What you need to do:
Retype the line with "- **Modelagem de" in it, then each line after it to the end of the data, word for word.

Data provided:
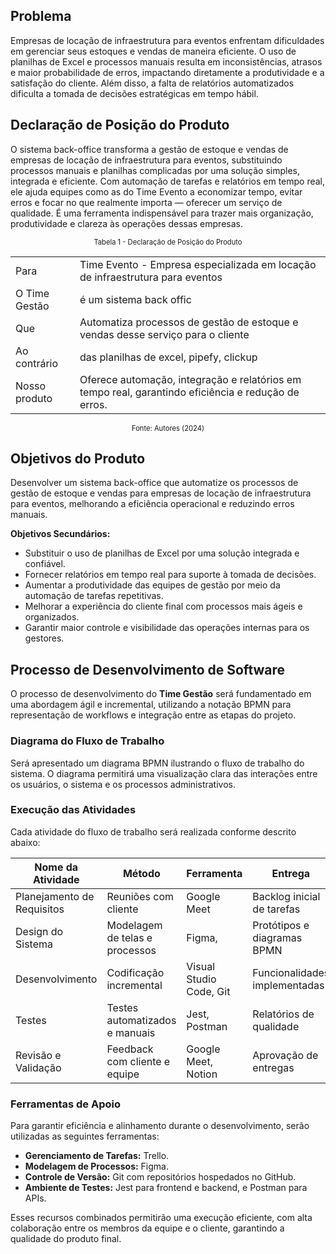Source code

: ## Problema

Empresas de locação de infraestrutura para eventos enfrentam dificuldades em gerenciar seus estoques e
vendas de maneira eficiente. O uso de planilhas de Excel e processos manuais resulta em inconsistências,
atrasos e maior probabilidade de erros, impactando diretamente a produtividade e a satisfação do cliente.
Além disso, a falta de relatórios automatizados dificulta a tomada de decisões estratégicas em tempo
hábil.

## Declaração de Posição do Produto

O sistema back-office transforma a gestão de estoque e vendas de empresas de locação de infraestrutura para eventos, substituindo processos manuais e planilhas complicadas por uma solução simples, integrada e eficiente. Com automação de tarefas e relatórios em tempo real, ele ajuda equipes como as do Time Evento a economizar tempo, evitar erros e focar no que realmente importa — oferecer um serviço de qualidade. É uma ferramenta indispensável para trazer mais organização, produtividade e clareza às operações dessas empresas.

<p style="display: flex; justify-content: center; font-size: 0.8em">Tabela 1 - Declaração de Posição do Produto</p>
<table>
  <tr>
    <td>Para</td>
    <td>Time Evento - Empresa especializada em locação de infraestrutura para
eventos</td>
  </tr>
  <tr>
    <td>O Time Gestão</td>
    <td>é um sistema back offic</td>
  </tr>
  <tr>
    <td>Que</td>
    <td>Automatiza processos de gestão de estoque e vendas desse serviço para o
cliente</td>
  </tr>
  <tr>
    <td>Ao contrário</td>
    <td>das planilhas de excel, pipefy, clickup</td>
  </tr>
  <tr>
    <td>Nosso produto</td>
    <td>Oferece automação, integração e relatórios em tempo real, garantindo
eficiência e redução de erros.</td>
  </tr>
</table>
<p style="display: flex; justify-content: center; font-size: 0.8em">Fonte: Autores (2024)</p>

## Objetivos do Produto

Desenvolver um sistema back-office que automatize os processos de gestão de estoque e vendas para
empresas de locação de infraestrutura para eventos, melhorando a eficiência operacional e reduzindo
erros manuais.

**Objetivos Secundários:**

- Substituir o uso de planilhas de Excel por uma solução integrada e confiável.
- Fornecer relatórios em tempo real para suporte à tomada de decisões.
- Aumentar a produtividade das equipes de gestão por meio da automação de tarefas
  repetitivas.
- Melhorar a experiência do cliente final com processos mais ágeis e organizados.
- Garantir maior controle e visibilidade das operações internas para os gestores.

## Processo de Desenvolvimento de Software

O processo de desenvolvimento do **Time Gestão** será fundamentado em uma abordagem ágil e incremental, utilizando a notação BPMN para representação de workflows e integração entre as etapas do projeto.

### Diagrama do Fluxo de Trabalho

Será apresentado um diagrama BPMN ilustrando o fluxo de trabalho do sistema. O diagrama permitirá uma visualização clara das interações entre os usuários, o sistema e os processos administrativos.


### Execução das Atividades

Cada atividade do fluxo de trabalho será realizada conforme descrito abaixo:

| Nome da Atividade            | Método                                    | Ferramenta               | Entrega                       |
|------------------------------|-------------------------------------------|--------------------------|-------------------------------|
| Planejamento de Requisitos  | Reuniões com cliente                      | Google Meet              | Backlog inicial de tarefas    |
| Design do Sistema           | Modelagem de telas e processos            | Figma,                   | Protótipos e diagramas BPMN   |
| Desenvolvimento             | Codificação incremental                   | Visual Studio Code, Git  | Funcionalidades implementadas |
| Testes                      | Testes automatizados e manuais           | Jest, Postman            | Relatórios de qualidade       |
| Revisão e Validação         | Feedback com cliente e equipe             | Google Meet, Notion      | Aprovação de entregas         |


### Ferramentas de Apoio

Para garantir eficiência e alinhamento durante o desenvolvimento, serão utilizadas as seguintes ferramentas:

- **Gerenciamento de Tarefas:** Trello.
- **Modelagem de Processos:**  Figma.
- **Controle de Versão:** Git com repositórios hospedados no GitHub.
- **Ambiente de Testes:** Jest para frontend e backend, e Postman para APIs.

Esses recursos combinados permitirão uma execução eficiente, com alta colaboração entre os membros da equipe e o cliente, garantindo a qualidade do produto final.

Exercise result:
- **Modelagem de Processos:**  Figma.
- **Controle de Versão:** Git com repositórios hospedados no GitHub.
- **Ambiente de Testes:** Jest para frontend e backend, e Postman para APIs.

Esses recursos combinados permitirão uma execução eficiente, com alta colaboração entre os membros da equipe e o cliente, garantindo a qualidade do produto final.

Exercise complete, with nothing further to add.